The killer never gets caught. That’s the first thing Alice Sebold wants you to know, and she isn’t shy about it. No arrest, no courtroom, no moment where justice shows up and makes everything mean something. Mr. Harvey dies in a freak accident, alone, and the book just lets that be what it is.

Susie Salmon is fourteen. She follows her neighbor into a dugout he dug in the cornfield, and she doesn’t walk back out. Sebold moves through the actual crime quickly. Almost impatiently, as if she already knows it’s the less interesting part of the story she wants to tell.

The Lovely Bones Book Review: The Grief That Refused to Stay Buried

The story is really about how grief affects a family over time, not all at once but in gradual installments. Susie narrates from heaven, a place that apparently reconfigures itself around her emotions, and from there she watches. Her father turns the search for the killer into something close to a religion. Her mother, who can’t find a way into that particular obsession, finds her way into an affair instead. Her younger sister grows up faster than she should, holding secrets, and her brother keeps his head down. Each of them is grieving, but none of them is grieving together.

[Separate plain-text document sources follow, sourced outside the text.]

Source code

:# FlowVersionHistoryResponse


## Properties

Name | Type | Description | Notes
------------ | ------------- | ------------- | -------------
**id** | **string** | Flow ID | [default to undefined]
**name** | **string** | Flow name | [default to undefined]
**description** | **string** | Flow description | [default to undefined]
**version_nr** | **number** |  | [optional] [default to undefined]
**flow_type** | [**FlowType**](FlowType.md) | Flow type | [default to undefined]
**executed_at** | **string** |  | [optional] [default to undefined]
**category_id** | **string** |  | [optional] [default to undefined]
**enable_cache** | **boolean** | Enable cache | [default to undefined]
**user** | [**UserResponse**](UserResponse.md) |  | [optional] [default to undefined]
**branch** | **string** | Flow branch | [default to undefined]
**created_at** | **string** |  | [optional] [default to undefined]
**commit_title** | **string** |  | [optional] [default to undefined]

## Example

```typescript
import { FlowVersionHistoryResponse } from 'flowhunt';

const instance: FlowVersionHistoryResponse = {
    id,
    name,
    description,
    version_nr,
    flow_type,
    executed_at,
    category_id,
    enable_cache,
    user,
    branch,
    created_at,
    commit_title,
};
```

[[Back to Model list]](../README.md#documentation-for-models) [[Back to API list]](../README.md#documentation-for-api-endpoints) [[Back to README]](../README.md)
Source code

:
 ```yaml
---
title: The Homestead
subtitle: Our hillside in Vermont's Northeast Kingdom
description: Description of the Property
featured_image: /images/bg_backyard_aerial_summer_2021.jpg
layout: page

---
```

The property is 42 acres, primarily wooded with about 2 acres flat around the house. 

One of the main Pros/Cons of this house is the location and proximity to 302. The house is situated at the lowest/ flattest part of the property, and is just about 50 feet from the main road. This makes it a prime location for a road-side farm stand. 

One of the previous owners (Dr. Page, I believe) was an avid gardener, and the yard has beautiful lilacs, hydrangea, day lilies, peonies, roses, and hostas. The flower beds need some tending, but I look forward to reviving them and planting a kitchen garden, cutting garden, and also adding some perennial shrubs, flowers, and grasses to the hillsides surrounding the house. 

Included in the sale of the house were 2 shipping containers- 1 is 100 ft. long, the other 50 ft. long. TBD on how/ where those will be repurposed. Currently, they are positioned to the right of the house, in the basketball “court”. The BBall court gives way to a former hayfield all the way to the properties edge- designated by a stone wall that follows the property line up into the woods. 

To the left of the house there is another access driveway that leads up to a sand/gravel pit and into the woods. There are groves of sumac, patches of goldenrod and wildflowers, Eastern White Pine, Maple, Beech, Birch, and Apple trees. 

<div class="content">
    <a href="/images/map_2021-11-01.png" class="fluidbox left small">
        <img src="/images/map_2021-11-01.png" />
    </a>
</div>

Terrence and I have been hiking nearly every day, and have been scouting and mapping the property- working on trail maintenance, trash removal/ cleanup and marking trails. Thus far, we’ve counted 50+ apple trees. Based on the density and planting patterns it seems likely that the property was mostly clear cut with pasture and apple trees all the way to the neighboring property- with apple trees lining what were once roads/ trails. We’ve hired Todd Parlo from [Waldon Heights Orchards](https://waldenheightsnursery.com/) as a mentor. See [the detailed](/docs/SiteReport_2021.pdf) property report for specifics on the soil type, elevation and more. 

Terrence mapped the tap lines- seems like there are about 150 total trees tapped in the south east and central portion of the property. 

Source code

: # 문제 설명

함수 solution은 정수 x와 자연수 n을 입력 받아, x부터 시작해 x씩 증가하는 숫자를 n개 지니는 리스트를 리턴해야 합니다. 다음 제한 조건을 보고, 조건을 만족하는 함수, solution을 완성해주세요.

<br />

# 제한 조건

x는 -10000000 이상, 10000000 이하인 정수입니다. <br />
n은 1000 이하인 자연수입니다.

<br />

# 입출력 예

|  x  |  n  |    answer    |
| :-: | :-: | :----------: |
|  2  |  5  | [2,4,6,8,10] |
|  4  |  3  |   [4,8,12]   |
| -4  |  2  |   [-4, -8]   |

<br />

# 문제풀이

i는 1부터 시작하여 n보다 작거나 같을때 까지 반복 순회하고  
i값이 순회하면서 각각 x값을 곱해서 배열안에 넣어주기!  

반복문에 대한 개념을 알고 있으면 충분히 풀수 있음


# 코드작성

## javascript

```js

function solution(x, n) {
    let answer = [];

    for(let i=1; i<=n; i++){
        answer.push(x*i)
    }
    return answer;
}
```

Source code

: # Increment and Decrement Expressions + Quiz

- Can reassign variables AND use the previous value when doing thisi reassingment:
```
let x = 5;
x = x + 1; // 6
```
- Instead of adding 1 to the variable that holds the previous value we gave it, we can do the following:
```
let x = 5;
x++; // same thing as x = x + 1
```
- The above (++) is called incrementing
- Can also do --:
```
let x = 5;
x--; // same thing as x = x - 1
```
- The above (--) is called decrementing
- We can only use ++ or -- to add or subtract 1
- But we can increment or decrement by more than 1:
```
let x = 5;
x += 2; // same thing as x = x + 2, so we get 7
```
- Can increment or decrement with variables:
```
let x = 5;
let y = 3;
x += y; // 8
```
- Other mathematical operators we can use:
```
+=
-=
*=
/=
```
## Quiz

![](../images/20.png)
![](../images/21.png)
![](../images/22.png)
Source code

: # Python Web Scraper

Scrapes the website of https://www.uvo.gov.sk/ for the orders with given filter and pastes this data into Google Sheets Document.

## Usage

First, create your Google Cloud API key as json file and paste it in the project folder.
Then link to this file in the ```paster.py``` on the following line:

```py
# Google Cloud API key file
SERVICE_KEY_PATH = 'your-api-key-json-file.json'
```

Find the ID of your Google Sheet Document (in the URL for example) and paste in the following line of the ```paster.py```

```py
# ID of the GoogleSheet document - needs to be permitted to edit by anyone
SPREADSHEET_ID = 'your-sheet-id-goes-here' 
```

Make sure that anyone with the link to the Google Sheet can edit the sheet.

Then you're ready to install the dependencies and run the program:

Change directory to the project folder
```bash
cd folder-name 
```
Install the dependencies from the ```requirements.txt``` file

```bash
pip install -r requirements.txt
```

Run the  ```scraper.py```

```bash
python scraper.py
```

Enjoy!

There’s a detail early on that I haven’t been able to shake: Susie’s mother still sets four places at the dinner table. Sebold doesn’t comment on it or slow down to underline what it means; she just mentions it and moves on, which is exactly the right call. The same quiet power applies to Susie’s father sitting in her bedroom holding her sweater to his face, and to Susie watching her sister get her first period with nobody around who knows what to say, because the person who would have known is the one who died.

That’s where the novel truly works: not in the murder, but in the countless small moments where her absence appears uninvited.

I read this book for the first time when I was young enough that loss still felt like something that happened to other people. The premise seemed almost fun in a dark YA kind of way: a murdered girl narrating her own afterlife. What I wasn’t prepared for was how little it had to do with mystery or the supernatural and how much it had to do with the specific texture of missing someone: the way a name starts appearing less in conversations, the way a chair just stays empty, the way a birthday becomes a strange annual reminder that time kept moving without permission.

Susie herself is a big part of why this works. She could have been vengeful; honestly, she’d have earned it, but she’s not. She watches Lindsey break into Harvey’s house and feels proud in a way that scares her. She watches her father slowly let go of his fixation and feels something she has to think about before she can name it; it turns out to be relief. She understands something before the rest of her family gets there: that finding out who did it and actually recovering from it are always going to be separate projects.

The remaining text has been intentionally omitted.